Tetsuo Handa wrote:
> Michal Hocko wrote:
> > On Thu 19-02-15 13:29:14, Michal Hocko wrote:
> > [...]
> > > Something like the following.
> > __GFP_HIGH doesn't seem to be sufficient so we would need something
> > slightly else but the idea is still the same:
> > diff --git a/mm/page_alloc.c b/mm/page_alloc.c
> > index 8d52ab18fe0d..2d224bbdf8e8 100644
> > --- a/mm/page_alloc.c
> > +++ b/mm/page_alloc.c
> > @@ -2599,6 +2599,7 @@ __alloc_pages_slowpath(gfp_t gfp_mask, unsigned int
> > order,
> > enum migrate_mode migration_mode = MIGRATE_ASYNC;
> > bool deferred_compaction = false;
> > int contended_compaction = COMPACT_CONTENDED_NONE;
> > + int oom = 0;
> > /*
> > * In the slowpath, we sanity check order to avoid ever trying to
> > @@ -2635,6 +2636,15 @@ retry:
> > alloc_flags = gfp_to_alloc_flags(gfp_mask);
> > /*
> > + * __GFP_NOFAIL allocations cannot fail but yet the current context
> > + * might be blocking resources needed by the OOM victim to terminate.

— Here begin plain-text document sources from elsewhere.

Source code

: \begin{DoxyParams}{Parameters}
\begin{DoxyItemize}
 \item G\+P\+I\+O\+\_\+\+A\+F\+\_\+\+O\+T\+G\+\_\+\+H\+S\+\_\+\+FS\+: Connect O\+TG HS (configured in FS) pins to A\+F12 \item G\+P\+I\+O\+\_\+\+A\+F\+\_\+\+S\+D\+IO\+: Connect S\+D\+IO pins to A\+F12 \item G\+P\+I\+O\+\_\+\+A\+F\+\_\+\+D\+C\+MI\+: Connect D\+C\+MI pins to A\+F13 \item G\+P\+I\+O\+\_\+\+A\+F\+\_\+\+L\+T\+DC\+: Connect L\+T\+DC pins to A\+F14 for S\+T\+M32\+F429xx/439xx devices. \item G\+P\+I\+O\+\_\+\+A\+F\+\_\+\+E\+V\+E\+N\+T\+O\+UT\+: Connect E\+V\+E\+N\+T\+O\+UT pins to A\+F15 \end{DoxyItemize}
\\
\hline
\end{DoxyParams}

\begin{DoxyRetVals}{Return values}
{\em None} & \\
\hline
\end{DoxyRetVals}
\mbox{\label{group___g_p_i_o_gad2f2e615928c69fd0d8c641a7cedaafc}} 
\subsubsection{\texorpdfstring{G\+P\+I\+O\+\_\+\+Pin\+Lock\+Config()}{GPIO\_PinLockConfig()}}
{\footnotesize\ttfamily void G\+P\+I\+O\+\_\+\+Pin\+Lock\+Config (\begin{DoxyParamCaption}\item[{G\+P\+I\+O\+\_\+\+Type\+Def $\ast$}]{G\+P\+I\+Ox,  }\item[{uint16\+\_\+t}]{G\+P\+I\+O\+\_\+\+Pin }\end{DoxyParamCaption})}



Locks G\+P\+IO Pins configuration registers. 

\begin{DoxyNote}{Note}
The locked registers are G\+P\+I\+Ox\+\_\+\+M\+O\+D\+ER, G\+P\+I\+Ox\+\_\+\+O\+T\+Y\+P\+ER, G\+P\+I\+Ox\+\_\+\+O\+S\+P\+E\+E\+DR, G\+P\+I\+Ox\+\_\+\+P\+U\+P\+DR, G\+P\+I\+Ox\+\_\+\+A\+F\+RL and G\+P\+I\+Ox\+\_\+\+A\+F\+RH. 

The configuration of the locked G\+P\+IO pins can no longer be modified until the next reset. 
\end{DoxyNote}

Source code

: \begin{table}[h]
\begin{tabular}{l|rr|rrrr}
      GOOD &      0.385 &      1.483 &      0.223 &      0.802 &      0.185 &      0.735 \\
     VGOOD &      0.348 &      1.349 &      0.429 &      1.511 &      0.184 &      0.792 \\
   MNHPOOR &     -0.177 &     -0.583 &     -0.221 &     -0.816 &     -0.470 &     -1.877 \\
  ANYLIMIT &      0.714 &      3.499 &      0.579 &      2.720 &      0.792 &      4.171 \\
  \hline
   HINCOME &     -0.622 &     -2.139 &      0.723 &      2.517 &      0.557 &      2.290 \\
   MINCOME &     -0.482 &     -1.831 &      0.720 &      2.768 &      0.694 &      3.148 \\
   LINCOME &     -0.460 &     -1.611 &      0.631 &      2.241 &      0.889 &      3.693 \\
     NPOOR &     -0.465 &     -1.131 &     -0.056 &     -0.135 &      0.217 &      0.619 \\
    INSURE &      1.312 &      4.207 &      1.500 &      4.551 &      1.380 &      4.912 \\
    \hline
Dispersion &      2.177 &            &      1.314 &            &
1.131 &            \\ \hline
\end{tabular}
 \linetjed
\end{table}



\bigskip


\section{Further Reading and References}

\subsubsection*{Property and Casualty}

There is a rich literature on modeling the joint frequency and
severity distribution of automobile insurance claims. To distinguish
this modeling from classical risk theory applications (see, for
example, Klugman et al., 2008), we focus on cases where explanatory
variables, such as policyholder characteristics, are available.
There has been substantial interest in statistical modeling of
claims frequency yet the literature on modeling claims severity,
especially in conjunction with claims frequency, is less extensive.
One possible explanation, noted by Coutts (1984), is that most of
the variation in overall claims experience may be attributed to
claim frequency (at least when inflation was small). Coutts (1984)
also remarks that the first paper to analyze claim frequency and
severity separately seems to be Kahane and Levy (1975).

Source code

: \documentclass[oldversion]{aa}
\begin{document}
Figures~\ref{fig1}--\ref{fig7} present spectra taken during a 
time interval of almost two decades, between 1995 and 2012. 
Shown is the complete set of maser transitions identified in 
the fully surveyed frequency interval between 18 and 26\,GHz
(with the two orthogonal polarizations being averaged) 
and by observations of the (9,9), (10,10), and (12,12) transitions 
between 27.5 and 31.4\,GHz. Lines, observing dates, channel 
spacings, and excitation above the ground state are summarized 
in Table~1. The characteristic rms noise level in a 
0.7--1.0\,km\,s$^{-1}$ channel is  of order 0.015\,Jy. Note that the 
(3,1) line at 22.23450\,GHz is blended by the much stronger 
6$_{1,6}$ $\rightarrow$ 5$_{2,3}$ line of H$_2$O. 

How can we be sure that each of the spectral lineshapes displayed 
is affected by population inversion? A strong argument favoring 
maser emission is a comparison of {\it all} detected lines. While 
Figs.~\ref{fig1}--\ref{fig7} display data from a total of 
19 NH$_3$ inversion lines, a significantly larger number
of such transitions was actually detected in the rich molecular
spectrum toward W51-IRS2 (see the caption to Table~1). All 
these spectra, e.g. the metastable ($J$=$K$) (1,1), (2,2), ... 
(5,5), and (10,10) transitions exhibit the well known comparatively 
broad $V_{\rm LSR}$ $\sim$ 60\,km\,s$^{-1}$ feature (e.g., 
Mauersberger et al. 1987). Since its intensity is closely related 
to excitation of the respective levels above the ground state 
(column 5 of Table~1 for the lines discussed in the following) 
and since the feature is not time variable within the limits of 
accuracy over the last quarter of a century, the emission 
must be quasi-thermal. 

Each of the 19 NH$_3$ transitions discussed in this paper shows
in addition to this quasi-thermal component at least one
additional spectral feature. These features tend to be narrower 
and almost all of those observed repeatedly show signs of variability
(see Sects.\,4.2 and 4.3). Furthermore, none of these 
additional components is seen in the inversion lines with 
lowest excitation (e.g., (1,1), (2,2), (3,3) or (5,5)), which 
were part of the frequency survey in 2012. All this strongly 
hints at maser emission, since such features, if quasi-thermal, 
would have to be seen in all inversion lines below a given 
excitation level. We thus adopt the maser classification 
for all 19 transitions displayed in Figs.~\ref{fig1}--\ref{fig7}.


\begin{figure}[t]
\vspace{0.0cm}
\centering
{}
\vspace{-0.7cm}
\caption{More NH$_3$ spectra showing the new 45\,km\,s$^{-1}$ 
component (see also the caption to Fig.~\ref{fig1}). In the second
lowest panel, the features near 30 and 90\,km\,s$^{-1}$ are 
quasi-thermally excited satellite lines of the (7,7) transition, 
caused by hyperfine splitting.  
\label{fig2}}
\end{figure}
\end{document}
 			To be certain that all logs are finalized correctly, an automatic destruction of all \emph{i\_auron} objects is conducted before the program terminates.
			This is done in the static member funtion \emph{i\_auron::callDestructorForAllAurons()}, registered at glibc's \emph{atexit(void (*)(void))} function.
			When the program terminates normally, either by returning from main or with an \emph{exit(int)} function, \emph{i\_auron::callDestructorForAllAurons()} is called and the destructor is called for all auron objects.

> > + * Allow the caller to dive into memory reserves to succeed the
> > + * allocation and break out from a potential deadlock.
> > + */
> We don't know how many callers will pass __GFP_NOFAIL. But if 1000
> threads are doing the same operation which requires __GFP_NOFAIL
> allocation with a lock held, wouldn't memory reserves deplete?
> This heuristic can't continue if memory reserves depleted or
> continuous pages of requested order cannot be found.
Even if the system seems to be stalled, deadlocks may not have occurred.
If the cause is (e.g.) virtio disk being stuck for unknown reason than
a deadlock, nobody should start consuming the memory reserves after
waiting for a while.
The memory reserves are something like a balloon. To guarantee forward
progress, the balloon must not become empty. Therefore, I think that
throttling heuristics for memory requester side (deflator of the balloon,
or SIGKILL receiver called processes) should be avoided and
throttling heuristics for memory releaser side (inflator of the balloon,
or SIGKILL sender called the OOM killer) should be used.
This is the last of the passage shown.